The hair, the eyes and other details on the face are all embroidered. The face is a silk ground in a pale skin tone, highlighted with stitches.
The garments on the figure are silk in a pale blue. The fold lines are stitched using a dark stem stitch and the shadows or highlights on the garment are worked in straight stitch or long split stitches over parts of the fabric, leaving other parts of the fabric exposed.
Some areas are entirely embroidered with long and short stitch, too.
This method of using fabric appliqué mixed with hand embroidery was fairly common from the mid-1800’s onwards.
With the industrial revolution, we became, as a whole, a people used to getting things made quickly and less expensively, thanks to machines.
In order to fulfill the demand of a quick and affordable turnaround on hand embroidered vestments, the fully embroidered figure was replaced with the partially embroidered figure that looked like hand embroidery from a distance, but wasn’t quite complete hand embroidery.
While this type of figure embroidery is certainly not the same quality or artistry found in the figure embroidery that emerged in England in the Middle Ages and spread to Belgium and Flanders and beyond during the Renaissance, it is still fairly decent, when it comes to producing a figure that, seen from a distance, is expressive and clear.

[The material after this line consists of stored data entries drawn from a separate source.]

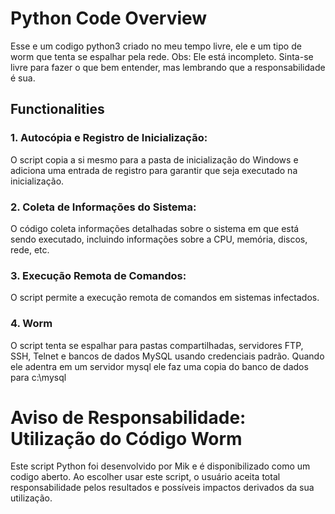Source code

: # Python Code Overview
Esse e um codigo python3 criado no meu tempo livre, ele e um tipo de worm que tenta se espalhar pela rede.
Obs: Ele está incompleto. Sinta-se livre para fazer o que bem entender, mas lembrando que a responsabilidade é sua.

## Functionalities

### 1. Autocópia e Registro de Inicialização:
O script copia a si mesmo para a pasta de inicialização do Windows e adiciona uma entrada de registro para garantir que seja executado na inicialização.

### 2. Coleta de Informações do Sistema:
O código coleta informações detalhadas sobre o sistema em que está sendo executado, incluindo informações sobre a CPU, memória, discos, rede, etc.

### 3. Execução Remota de Comandos:
O script permite a execução remota de comandos em sistemas infectados.

### 4. Worm
O script tenta se espalhar para pastas compartilhadas, servidores FTP, SSH, Telnet e bancos de dados MySQL usando credenciais padrão.
Quando ele adentra em um servidor mysql ele faz uma copia do banco de dados para c:\\mysql

# Aviso de Responsabilidade: Utilização do Código Worm
Este script Python foi desenvolvido por Mik e é disponibilizado como um codigo aberto. 
Ao escolher usar este script, o usuário aceita total responsabilidade pelos resultados
e possíveis impactos derivados da sua utilização.
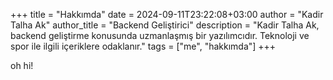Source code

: +++
title = "Hakkımda"
date = 2024-09-11T23:22:08+03:00
author = "Kadir Talha Ak"
author_title = "Backend Geliştirici"
description = "Kadir Talha Ak, backend geliştirme konusunda uzmanlaşmış bir yazılımcıdır. Teknoloji ve spor ile ilgili içeriklere odaklanır."
tags = ["me", "hakkımda"]
+++

oh hi!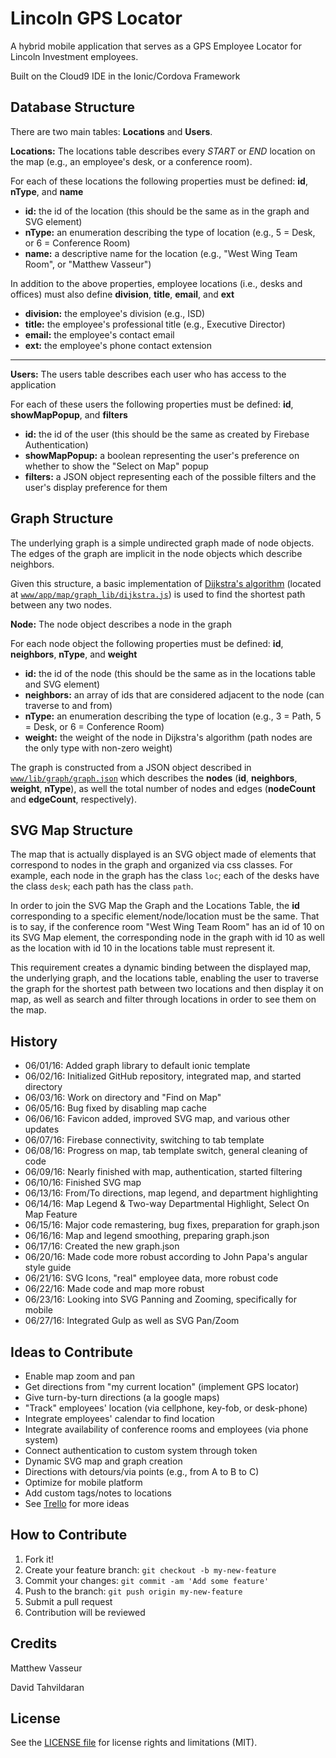 
[//]: # (ReadMe.md)

# Lincoln GPS Locator

A hybrid mobile application that serves as a GPS Employee Locator for Lincoln
Investment employees.

Built on the Cloud9 IDE in the Ionic/Cordova Framework

## Database Structure

There are two main tables: **Locations** and **Users**.

**Locations:** The locations table describes every *START* or *END* location on
the map (e.g., an employee's desk, or a conference room).

For each of these locations the following properties must be defined: **id**, **nType**,
and **name**

   * **id:** the id of the location (this should be the same as in the graph and SVG element)
   * **nType:** an enumeration describing the type of location (e.g., 5 = Desk, or 6 = Conference Room)
   * **name:** a descriptive name for the location (e.g., "West Wing Team Room", or "Matthew Vasseur")

   In addition to the above properties, employee locations (i.e., desks and offices)
must also define **division**, **title**, **email**, and **ext**

   * **division:** the employee's division (e.g., ISD)
   * **title:** the employee's professional title (e.g., Executive Director)
   * **email:** the employee's contact email
   * **ext:** the employee's phone contact extension

---

**Users:** The users table describes each user who has access to the application

For each of these users the following properties must be defined: **id**, **showMapPopup**,
and **filters**

   * **id:** the id of the user (this should be the same as created by Firebase Authentication)
   * **showMapPopup:** a boolean representing the user's preference on whether to show the "Select on Map" popup
   * **filters:** a JSON object representing each of the possible filters and the user's display preference for them

## Graph Structure

The underlying graph is a simple undirected graph made of node objects. The edges
of the graph are implicit in the node objects which describe neighbors.

Given this structure, a basic implementation of [Dijkstra's algorithm](https://en.wikipedia.org/wiki/Dijkstra%27s_algorithm#Using_a_priority_queue)
(located at [`www/app/map/graph_lib/dijkstra.js`](www/app/map/graph_lib/dijkstra.js))
is used to find the shortest path between any two nodes.

**Node:** The node object describes a node in the graph

For each node object the following properties must be defined: **id**, **neighbors**,
**nType**, and **weight**

   * **id:** the id of the node (this should be the same as in the locations table and SVG element)
   * **neighbors:** an array of ids that are considered adjacent to the node (can traverse to and from)
   * **nType:** an enumeration describing the type of location (e.g., 3 = Path, 5 = Desk, or 6 = Conference Room)
   * **weight:** the weight of the node in Dijkstra's algorithm (path nodes are the only type with non-zero weight)

The graph is constructed from a JSON object described in [`www/lib/graph/graph.json`](www/lib/graph/graph.json)
which describes the **nodes** (**id**, **neighbors**, **weight**, **nType**), as well the total number of nodes
and edges (**nodeCount** and **edgeCount**, respectively).

## SVG Map Structure

The map that is actually displayed is an SVG object made of elements that correspond
to nodes in the graph and organized via css classes. For example, each node in the graph
has the class `loc`; each of the desks have the class `desk`; each path has the class
`path`.

In order to join the SVG Map the Graph and the Locations Table, the **id** corresponding
to a specific element/node/location must be the same. That is to say, if the conference
room "West Wing Team Room" has an id of 10 on its SVG Map element, the corresponding node
in the graph with id 10 as well as the location with id 10 in the locations table
must represent it.

This requirement creates a dynamic binding between the displayed map, the underlying
graph, and the locations table, enabling the user to traverse the graph for the shortest
path between two locations and then display it on map, as well as search and filter
through locations in order to see them on the map.

## History

* 06/01/16: Added graph library to default ionic template
* 06/02/16: Initialized GitHub repository, integrated map, and started directory
* 06/03/16: Work on directory and "Find on Map"
* 06/05/16: Bug fixed by disabling map cache
* 06/06/16: Favicon added, improved SVG map, and various other updates
* 06/07/16: Firebase connectivity, switching to tab template
* 06/08/16: Progress on map, tab template switch, general cleaning of code
* 06/09/16: Nearly finished with map, authentication, started filtering
* 06/10/16: Finished SVG map
* 06/13/16: From/To directions, map legend, and department highlighting
* 06/14/16: Map Legend & Two-way Departmental Highlight, Select On Map Feature
* 06/15/16: Major code remastering, bug fixes, preparation for graph.json
* 06/16/16: Map and legend smoothing, preparing graph.json
* 06/17/16: Created the new graph.json
* 06/20/16: Made code more robust according to John Papa's angular style guide
* 06/21/16: SVG Icons, "real" employee data, more robust code
* 06/22/16: Made code and map more robust
* 06/23/16: Looking into SVG Panning and Zooming, specifically for mobile
* 06/27/16: Integrated Gulp as well as SVG Pan/Zoom

## Ideas to Contribute

* Enable map zoom and pan
* Get directions from "my current location" (implement GPS locator)
* Give turn-by-turn directions (a la google maps)
* "Track" employees' location (via cellphone, key-fob, or desk-phone)
* Integrate employees' calendar to find location
* Integrate availability of conference rooms and employees (via phone system)
* Connect authentication to custom system through token
* Dynamic SVG map and graph creation
* Directions with detours/via points (e.g., from A to B to C)
* Optimize for mobile platform
* Add custom tags/notes to locations
* See [Trello](https://trello.com/b/H3dl9GEI/lincoln-gps-waze) for more ideas

## How to Contribute

1. Fork it!
2. Create your feature branch: `git checkout -b my-new-feature`
3. Commit your changes: `git commit -am 'Add some feature'`
4. Push to the branch: `git push origin my-new-feature`
5. Submit a pull request
6. Contribution will be reviewed


## Credits

Matthew Vasseur

David Tahvildaran

## License

See the [LICENSE file](LICENSE.md) for license rights and limitations (MIT).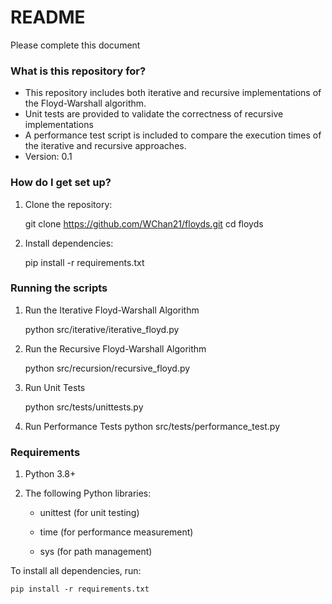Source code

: # README #

Please complete this document

### What is this repository for? ###
* This repository includes both iterative and recursive implementations of the Floyd-Warshall algorithm.
* Unit tests are provided to validate the correctness of recursive implementations
* A performance test script is included to compare the execution times of the iterative and recursive approaches.
* Version: 0.1

### How do I get set up? ###
1. Clone the repository:

    git clone https://github.com/WChan21/floyds.git
    cd floyds

2. Install dependencies:

    pip install -r requirements.txt



### Running the scripts ###
1. Run the Iterative Floyd-Warshall Algorithm

    python src/iterative/iterative_floyd.py

2. Run the Recursive Floyd-Warshall Algorithm

    python src/recursion/recursive_floyd.py

3. Run Unit Tests

    python src/tests/unittests.py

4. Run Performance Tests
    python src/tests/performance_test.py

### Requirements ### 

1. Python 3.8+

2. The following Python libraries:

    * unittest (for unit testing)

    * time (for performance measurement)

    * sys (for path management)

To install all dependencies, run:

    pip install -r requirements.txt



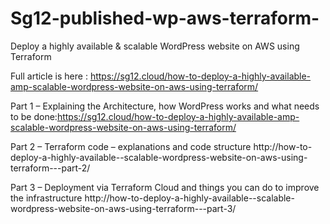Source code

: # Sg12-published-wp-aws-terraform-
Deploy a highly available &amp; scalable WordPress website on AWS using Terraform

Full article is here : https://sg12.cloud/how-to-deploy-a-highly-available-amp-scalable-wordpress-website-on-aws-using-terraform/

Part 1 – Explaining the Architecture, how WordPress works and what needs to be done:https://sg12.cloud/how-to-deploy-a-highly-available-amp-scalable-wordpress-website-on-aws-using-terraform/

Part 2 – Terraform code – explanations and code structure
http://how-to-deploy-a-highly-available--scalable-wordpress-website-on-aws-using-terraform---part-2/

Part 3 – Deployment via Terraform Cloud and things you can do to improve the infrastructure
http://how-to-deploy-a-highly-available--scalable-wordpress-website-on-aws-using-terraform---part-3/

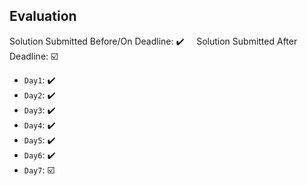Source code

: ## Evaluation

Solution Submitted Before/On Deadline: ✔️ &nbsp;&nbsp;&nbsp;&nbsp;Solution Submitted After Deadline: ☑️


- `Day1`:  ✔️
-  `Day2`: ✔️
-  `Day3`: ✔️
-  `Day4`: ✔️
-  `Day5`: ✔️
-  `Day6`: ✔️
-  `Day7`: ☑️
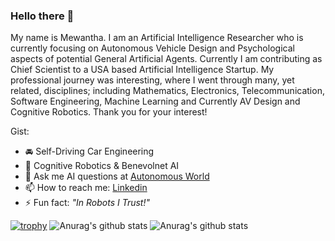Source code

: ### Hello there 👋

<!--
**eshanmherath/eshanmherath** is a ✨ _special_ ✨ repository because its `README.md` (this file) appears on your GitHub profile.
-->

My name is Mewantha. I am an Artificial Intelligence Researcher who is currently focusing on Autonomous Vehicle Design and Psychological aspects of potential General Artificial Agents. Currently I am contributing as Chief Scientist to a USA based Artificial Intelligence Startup. My professional journey was interesting, where I went through many, yet related, disciplines; including Mathematics, Electronics, Telecommunication, Software Engineering, Machine Learning and Currently AV Design and Cognitive Robotics.
Thank you for your interest!

Gist:

- 🚘 Self-Driving Car Engineering
- 🤖 Cognitive Robotics & Benevolnet AI
- 💬 Ask me AI questions at [Autonomous World](https://www.youtube.com/channel/UC94SsP1oGS_qhzvqaUguSeQ)
- 📫 How to reach me: [Linkedin](https://www.linkedin.com/in/eshan-mewantha-herath/)
- ⚡ Fun fact: *"In Robots I Trust!"* 


[![trophy](https://github-profile-trophy.vercel.app/?username=eshanmherath&theme=onedark)](https://github.com/eshanmherath/github-profile-trophy)
![Anurag's github stats](https://github-readme-stats.vercel.app/api?username=eshanmherath&show_icons=true&theme=dracula&count_private=true&hide=prs,contribs,issues)
![Anurag's github stats](https://github-readme-stats.vercel.app/api/top-langs/?username=eshanmherath&show_icons=true&theme=dracula&count_private=true&langs_count=7&hide=rich%20text%20format,roff)


<!--
https://camo.githubusercontent.com/e23d47f59ced1083294d666f6ce2f246f2274a2893966e727a5e0d2cedac190b/68747470733a2f2f6769746875622d726561646d652d73746174732e76657263656c2e6170702f6170692f746f702d6c616e67732f3f757365726e616d653d6f68617261313234633431267468656d653d746f6b796f6e6967687426686964655f6c616e67735f62656c6f773d3130266c616e67735f636f756e743d3726686964653d7269636825323074657874253230666f726d61742c726f6666" data-canonical-src="https://github-readme-stats.vercel.app/api/top-langs/?username=ohara124c41&amp;theme=tokyonight&amp;hide_langs_below=10&amp;langs_count=7&amp;hide=rich%20text%20format,roff
-->
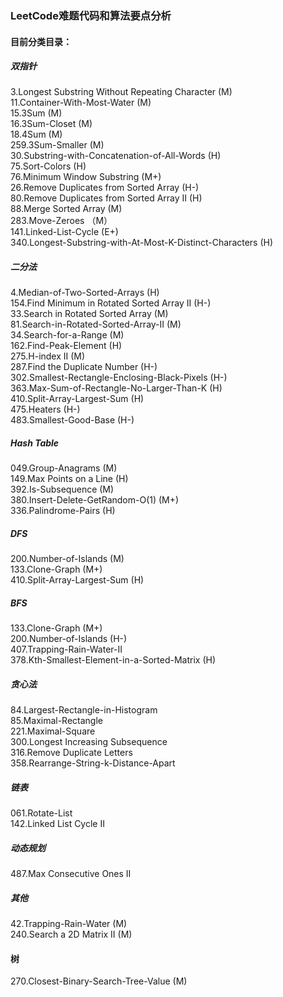 ### LeetCode难题代码和算法要点分析
#### 目前分类目录：
##### 双指针
3.Longest Substring Without Repeating Character (M)  
11.Container-With-Most-Water	(M)  
15.3Sum  (M)  
16.3Sum-Closet (M)      
18.4Sum (M)           
259.3Sum-Smaller (M)       
30.Substring-with-Concatenation-of-All-Words (H)  
75.Sort-Colors (H)    
76.Minimum Window Substring (M+)    
26.Remove Duplicates from Sorted Array (H-)  
80.Remove Duplicates from Sorted Array II (H)  
88.Merge Sorted Array (M)  
283.Move-Zeroes （M）    
141.Linked-List-Cycle (E+)      
340.Longest-Substring-with-At-Most-K-Distinct-Characters (H)  

##### 二分法
4.Median-of-Two-Sorted-Arrays	(H)  
154.Find Minimum in Rotated Sorted Array II (H-)         
33.Search in Rotated Sorted Array (M)   
81.Search-in-Rotated-Sorted-Array-II (M)      
34.Search-for-a-Range (M)  
162.Find-Peak-Element (H)  
275.H-index II (M)  
287.Find the Duplicate Number (H-)   
302.Smallest-Rectangle-Enclosing-Black-Pixels (H-)  
363.Max-Sum-of-Rectangle-No-Larger-Than-K (H)  
410.Split-Array-Largest-Sum (H)  
475.Heaters (H-)  
483.Smallest-Good-Base (H-)  

##### Hash Table
049.Group-Anagrams (M)    
149.Max Points on a Line (H)     
392.Is-Subsequence (M)  
380.Insert-Delete-GetRandom-O(1)  (M+)    
336.Palindrome-Pairs (H)    

##### DFS
200.Number-of-Islands (M)  
133.Clone-Graph (M+)  
410.Split-Array-Largest-Sum (H)	  

##### BFS
133.Clone-Graph (M+)  
200.Number-of-Islands (H-)  
407.Trapping-Rain-Water-II  
378.Kth-Smallest-Element-in-a-Sorted-Matrix (H) 

##### 贪心法
84.Largest-Rectangle-in-Histogram  
85.Maximal-Rectangle  
221.Maximal-Square  
300.Longest Increasing Subsequence  
316.Remove Duplicate Letters   
358.Rearrange-String-k-Distance-Apart

##### 链表
061.Rotate-List  
142.Linked List Cycle II

##### 动态规划
487.Max Consecutive Ones II 

##### 其他
42.Trapping-Rain-Water (M)  
240.Search a 2D Matrix II (M)  

#### 树
270.Closest-Binary-Search-Tree-Value (M)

While earlier figure embroidery often involved a real artistry on the part of the embroiderer and on the part of the designer or painter who might have been involved in the initial planning of a design, these types of appliquéd figures required only the skill to stitch neatly and quickly. Everything was mapped out – the design of the piece, the color layout, what threads to use, what stitches went where to produce the desired result.
Occasionally, you can find these particular figures (in these exact designs) that are stitched very well, with the facial details being clear and, again, expressive. This is the case with the two figures on this particular vestment (keep in mind, after all, it was sales sample).
I’ve seen these figures stitched on lesser-quality vestments, with somewhat disappointing results. If the face isn’t just right – and especially the eyes – the resulting figure can be more of a distraction than anything else!
So, as far as the figures go, they’re worth salvaging. Why not use them, if they’re usable?
The central figure on the vestment is Christ with St. John.
You can tell that the design style here, while it is very traditional and very clear in the story being told (St. John, the “beloved apostle,” rests his head on Christ’s heart during the Last Supper – a story that most folks attending church regularly would be aware of), is not the same high level of artistry that is seen in earlier vestments of the 12th – 18th centuries, and even the more expensive vestments produced during the 19th and early 20th centuries.
This is more of cartoon drawing typical of “mass-production” hand embroidery patterns and embroidery. (Embroidery patterns and tapestry patterns were referred to as “cartoons” – not to be confused with the Sunday funnies or Saturday morning animated children’s TV shows!)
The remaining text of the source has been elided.